Next, all 410 genes (23 common and 387 iPSC specific) that were altered upon AML1-ETO induction in iPSC were further analyzed by Gene Set Enrichment Analysis to define specific pathways that are targeted. Consistent with the literature [18, 32, 33], we observed that AML1-ETO affected signaling, metabolic and hematopoietic specific pathways, processes that are often found to be deregulated in AML [3436]. Similar analysis was performed with the 375 unique genes of Kasumi AE knockdown cells and revealed enrichment for pathways in cancer and metabolism, corresponding with its mature phenotype. This analysis revealed only 4 pathways, related to cell adhesion and immune regulation, that were deregulated both in the AML1-ETO expressing iPSC and in the Kasumi-1 cells upon AML1-ETO knockdown (Fig 4D), suggesting these are core to AML1-ETOs oncogenic activity.

Overall, these analyses uncovered additional putative AML1-ETO target genes and revealed that the aberrant AML1-ETO gene program affects many important biological processes, but particularly cell adhesion and immune activation.

AML1-ETO expression is associated with altered H3K27ac patterns

AML1-ETO is thought to affect gene expression by recruiting epigenetic regulator complexes, in particular those containing HDAC/HAT activity, to target genes [13]. To identify genes that potentially represent targets of the AML1-ETO epigenetic regulation machinery, we performed H3K27ac ChIP-Seq in dox induced and control iPS cells during differentiation towards the granulocytic lineage. H3K27ac is associated with gene activity, marking both promoters and enhancers and behaves dynamic in various cellular differentiation systems. Using deeptools analysis [37] we identified 1,080 regions 2-fold changed in acetylation such as at the WT1 and F3 genomic loci (Fig 5A). Consistent with the reported HDAC recruitment of AML1-ETO [13], we observed reduced H3K27ac signal in the majority of dynamic regions upon induction of AML1-ETO (Fig 5B). These regions include well defined target genes such as SPI1 and CEBPA. Only 353 regions showed enrichment of acetylation.

thumbnail
Fig 5. AML1-ETO downregulated genes are hypoacetylated.

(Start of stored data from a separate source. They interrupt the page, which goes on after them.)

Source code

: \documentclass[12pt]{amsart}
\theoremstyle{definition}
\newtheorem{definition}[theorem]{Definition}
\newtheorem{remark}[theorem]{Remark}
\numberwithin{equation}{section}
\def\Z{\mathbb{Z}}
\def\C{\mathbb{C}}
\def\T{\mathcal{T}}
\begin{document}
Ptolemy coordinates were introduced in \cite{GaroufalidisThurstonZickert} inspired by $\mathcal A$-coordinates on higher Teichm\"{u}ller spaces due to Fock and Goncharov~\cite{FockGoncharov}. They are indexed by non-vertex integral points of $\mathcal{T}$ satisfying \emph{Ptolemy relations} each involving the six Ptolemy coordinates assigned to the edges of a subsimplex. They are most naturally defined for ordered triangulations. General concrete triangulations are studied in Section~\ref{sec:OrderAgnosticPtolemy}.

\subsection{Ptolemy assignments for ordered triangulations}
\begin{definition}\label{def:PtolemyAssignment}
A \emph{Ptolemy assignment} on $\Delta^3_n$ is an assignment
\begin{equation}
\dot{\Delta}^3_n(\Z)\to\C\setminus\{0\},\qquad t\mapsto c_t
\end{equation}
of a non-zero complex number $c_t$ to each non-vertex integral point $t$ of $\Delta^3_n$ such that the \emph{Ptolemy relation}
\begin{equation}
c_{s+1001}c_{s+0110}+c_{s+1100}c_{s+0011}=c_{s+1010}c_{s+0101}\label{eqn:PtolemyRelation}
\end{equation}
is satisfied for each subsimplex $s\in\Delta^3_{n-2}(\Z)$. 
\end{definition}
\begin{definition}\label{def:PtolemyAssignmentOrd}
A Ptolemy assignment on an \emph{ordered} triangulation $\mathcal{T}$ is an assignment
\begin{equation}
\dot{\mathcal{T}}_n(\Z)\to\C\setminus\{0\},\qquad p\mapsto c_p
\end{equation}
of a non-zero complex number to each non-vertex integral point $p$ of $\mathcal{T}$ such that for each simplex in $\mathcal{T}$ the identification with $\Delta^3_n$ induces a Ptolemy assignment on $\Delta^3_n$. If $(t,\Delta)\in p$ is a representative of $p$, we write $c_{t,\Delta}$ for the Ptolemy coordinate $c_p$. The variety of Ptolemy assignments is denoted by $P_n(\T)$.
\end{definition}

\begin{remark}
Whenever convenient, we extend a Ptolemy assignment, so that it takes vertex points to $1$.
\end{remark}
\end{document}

(A) Overview of dynamic H3K27ac ChIP-seq signal at the WT1 and F3 genomic loci. (B) Left. Density heatmap showing up and downregulated H3K27ac peak regions in control and AML1-ETO induced iPSCs. Right. Boxplot showing the RPKM values, computed from H3K27ac, in control and AML1-ETO induced iPSCs. (C) GO analysis of all dynamic H3K27ac peaks in AML1-ETO induced iPSCs. The bardiagram displays the–Log10 p-value of the pathways. (D) Genomic distribution of all dynamic H3K27ac peaks divided in TSS (transcription start site), exon, intron and intergenic. (E) Scatter plot comparing the log fold change of H3K27ac peaks versus the log fold change of gene expression using spearman correlation. (F) Overview of the AML1-ETO binding motifs in all H3K27ac dynamic peaks. (G) Left. Density heatmap of H3K27ac signal observed in mature neutrophils and primary t(8;21) AMLs at up and downregulated H3K27ac peak regions defined in control and AML1-ETO induced iPSCs in panel B. Right. Boxplot showing the RPKM values computed from H3K27ac in 7 mature neutrophil and 2 primary t(8;21) AML samples at the regions defined in panel B.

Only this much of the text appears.